*THE TASK*: All records below are to be duplicated exactly, with every picture excluded.

Stored data:
--- START ---
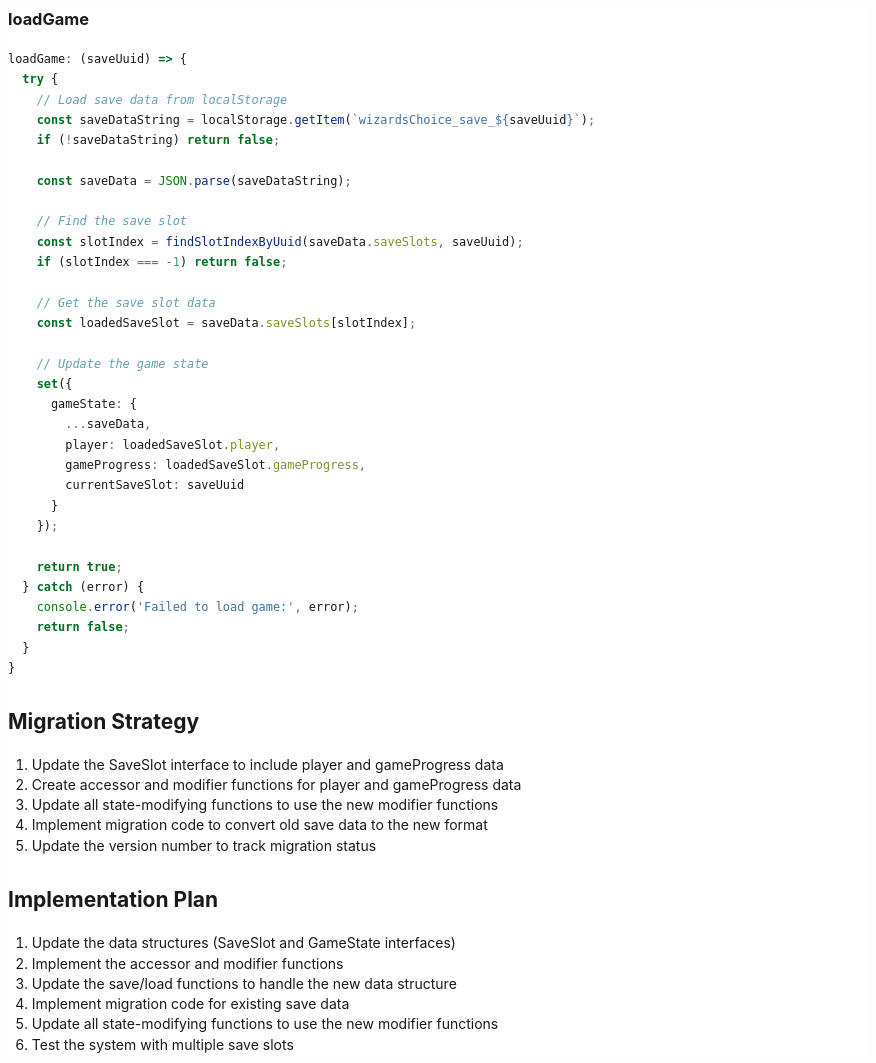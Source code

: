 
### loadGame

```typescript
loadGame: (saveUuid) => {
  try {
    // Load save data from localStorage
    const saveDataString = localStorage.getItem(`wizardsChoice_save_${saveUuid}`);
    if (!saveDataString) return false;
    
    const saveData = JSON.parse(saveDataString);
    
    // Find the save slot
    const slotIndex = findSlotIndexByUuid(saveData.saveSlots, saveUuid);
    if (slotIndex === -1) return false;
    
    // Get the save slot data
    const loadedSaveSlot = saveData.saveSlots[slotIndex];
    
    // Update the game state
    set({
      gameState: {
        ...saveData,
        player: loadedSaveSlot.player,
        gameProgress: loadedSaveSlot.gameProgress,
        currentSaveSlot: saveUuid
      }
    });
    
    return true;
  } catch (error) {
    console.error('Failed to load game:', error);
    return false;
  }
}
```

## Migration Strategy

1. Update the SaveSlot interface to include player and gameProgress data
2. Create accessor and modifier functions for player and gameProgress data
3. Update all state-modifying functions to use the new modifier functions
4. Implement migration code to convert old save data to the new format
5. Update the version number to track migration status

## Implementation Plan

1. Update the data structures (SaveSlot and GameState interfaces)
2. Implement the accessor and modifier functions
3. Update the save/load functions to handle the new data structure
4. Implement migration code for existing save data
5. Update all state-modifying functions to use the new modifier functions
6. Test the system with multiple save slots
--- END ---
*ANSWER TO THIS PROBLEM*:
Source code

: 
### loadGame

```typescript
loadGame: (saveUuid) => {
  try {
    // Load save data from localStorage
    const saveDataString = localStorage.getItem(`wizardsChoice_save_${saveUuid}`);
    if (!saveDataString) return false;
    
    const saveData = JSON.parse(saveDataString);
    
    // Find the save slot
    const slotIndex = findSlotIndexByUuid(saveData.saveSlots, saveUuid);
    if (slotIndex === -1) return false;
    
    // Get the save slot data
    const loadedSaveSlot = saveData.saveSlots[slotIndex];
    
    // Update the game state
    set({
      gameState: {
        ...saveData,
        player: loadedSaveSlot.player,
        gameProgress: loadedSaveSlot.gameProgress,
        currentSaveSlot: saveUuid
      }
    });
    
    return true;
  } catch (error) {
    console.error('Failed to load game:', error);
    return false;
  }
}
```

## Migration Strategy

1. Update the SaveSlot interface to include player and gameProgress data
2. Create accessor and modifier functions for player and gameProgress data
3. Update all state-modifying functions to use the new modifier functions
4. Implement migration code to convert old save data to the new format
5. Update the version number to track migration status

## Implementation Plan

1. Update the data structures (SaveSlot and GameState interfaces)
2. Implement the accessor and modifier functions
3. Update the save/load functions to handle the new data structure
4. Implement migration code for existing save data
5. Update all state-modifying functions to use the new modifier functions
6. Test the system with multiple save slots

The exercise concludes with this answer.